--- Dataset extract Enclosed Below ---
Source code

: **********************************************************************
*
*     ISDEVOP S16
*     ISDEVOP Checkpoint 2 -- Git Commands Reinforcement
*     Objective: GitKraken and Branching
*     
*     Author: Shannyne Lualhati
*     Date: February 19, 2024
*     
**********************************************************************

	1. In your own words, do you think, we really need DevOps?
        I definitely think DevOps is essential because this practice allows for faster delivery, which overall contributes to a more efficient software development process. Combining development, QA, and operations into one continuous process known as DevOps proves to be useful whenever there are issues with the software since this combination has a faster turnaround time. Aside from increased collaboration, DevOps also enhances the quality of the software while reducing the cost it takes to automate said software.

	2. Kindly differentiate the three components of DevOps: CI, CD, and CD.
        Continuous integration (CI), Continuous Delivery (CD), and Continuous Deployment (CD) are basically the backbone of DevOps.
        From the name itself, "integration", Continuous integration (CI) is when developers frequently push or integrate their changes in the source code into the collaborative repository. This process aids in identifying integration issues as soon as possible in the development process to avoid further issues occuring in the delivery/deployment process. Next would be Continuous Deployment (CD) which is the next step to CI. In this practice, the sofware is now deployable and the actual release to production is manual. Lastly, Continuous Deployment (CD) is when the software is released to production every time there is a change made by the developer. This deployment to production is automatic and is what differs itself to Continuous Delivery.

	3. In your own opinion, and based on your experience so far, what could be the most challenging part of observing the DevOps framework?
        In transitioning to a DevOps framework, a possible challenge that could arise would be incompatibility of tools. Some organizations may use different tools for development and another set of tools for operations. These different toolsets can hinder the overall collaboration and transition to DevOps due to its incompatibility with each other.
--- End of Enclosed Dataset extract ---
Copy the material above word for word, taking the first line, the line containing "Author: Shannyne Lualhati", and every line between them, and nothing else.

## Solution to this exercise
Source code

: **********************************************************************
*
*     ISDEVOP S16
*     ISDEVOP Checkpoint 2 -- Git Commands Reinforcement
*     Objective: GitKraken and Branching
*     
*     Author: Shannyne Lualhati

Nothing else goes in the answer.